Large Database, advice needed

Hi, I have a very large database that stores website visitor data for a bunch of websites. It keeps information like IP address and location.

It tracks about 350,000 visitors per day and stores all the data in a single table so I can run MySQL queries on it and do lots of different analyses.

But the database is now very large and takes a long time to run complex SQL statements.

The DB is hosted within a DigitalOcean droplet.

Does anyone have advice on how to make the database faster, or even better setup or structures?


UPDATE 1 YEAR LATER (May 4th 2021):
Thanks to everyone for all the advice, the solution I have been using successfully for about a year now is timescale DB. It works really great with large amounts of time based data such as website visitor tracking.

I originally started with timescale forge (the official hosted timescale solution) but the prices were quite high so I created a digital ocean postgresDB with timescale as an add-on. This is much cheaper, but is not the community version so it does not have materialized views which would allow me to create a self updating view that contains just the latest 30 days of records.

So I just created a 2nd table that only consists of the last 30 days of data. This has helped a lot in speeding up 30 day reports.

I was also able to speed things up by adding additional indexes to the tables to filter the relevant data. Timescale automatically indexes based on time, but I added additional index based on customer order so its quick to extract all the rows for a specific order within a specific time period.

Thanks again for everyone who provided advice, if anyone else needs help with this topic there are a lot of really great solutions written in the comments below.

posted to
Developers
on June 5, 2020
  1. 6

    PostgreSQL has "materialized views" that are essentially pre-calculated views so it doesn't have to be calculated every time the view is queried. Unfortunately mySQL/Maria doesn't have that option but it does have scheduled job functionality. What I've done in the past is create the queries I need in advance.

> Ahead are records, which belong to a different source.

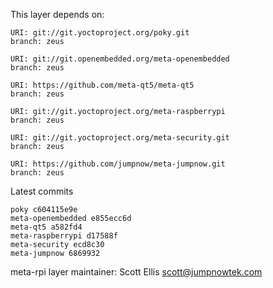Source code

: This layer depends on:

    URI: git://git.yoctoproject.org/poky.git
    branch: zeus

    URI: git://git.openembedded.org/meta-openembedded
    branch: zeus

    URI: https://github.com/meta-qt5/meta-qt5
    branch: zeus

    URI: git://git.yoctoproject.org/meta-raspberrypi
    branch: zeus

    URI: git://git.yoctoproject.org/meta-security.git
    branch: zeus

    URI: https://github.com/jumpnow/meta-jumpnow.git
    branch: zeus

Latest commits

    poky c604115e9e
    meta-openembedded e855ecc6d
    meta-qt5 a582fd4
    meta-raspberrypi d17588f
    meta-security ecd8c30
    meta-jumpnow 6869932

meta-rpi layer maintainer: Scott Ellis <scott@jumpnowtek.com>
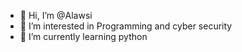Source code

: - 👋 Hi, I’m @Alawsi
- 👀 I’m interested in Programming and cyber security
- 🌱 I’m currently learning python

<!---
Alawsi/Alawsi is a ✨ special ✨ repository because its `README.md` (this file) appears on your GitHub profile.
You can click the Preview link to take a look at your changes.
--->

    Another option might be to split the data out into various DBs based on site or data type.

    Yet another option is indexes to speed up search operations.

    Yet another option is to dump the old data to a backup and only keep the more recent data that you regularly use in the DB.

    Yet another option is I've heard sites like Facebook and YouTube have a tiered storage model where old data that is rarely used is stored on slower storage medium. So, you could have one DB on an SSD only storing one month of data then all historic data on a traditional HDD for the rare times you need to access it.

    Finally, I believe the new mySQL/Maria have the ability to use a JSON text file. That might at least speed up the one-time write operations if you're just appending to the end of a text file. I've not actually gotten around to looking into this option so not sure how well it'll work.

    Hope that helps,

    1. 5

      Just want to mention that this is a very insightful comment. You didn't just offer up general advice. You understood the problem and gave multiple valid solutions.

      Always love these kind of responses!

      1. 2

        Thanks, literally the reason I'm here. I love helping and learning.

    2. 2

      Thanks, these tips are really helpful!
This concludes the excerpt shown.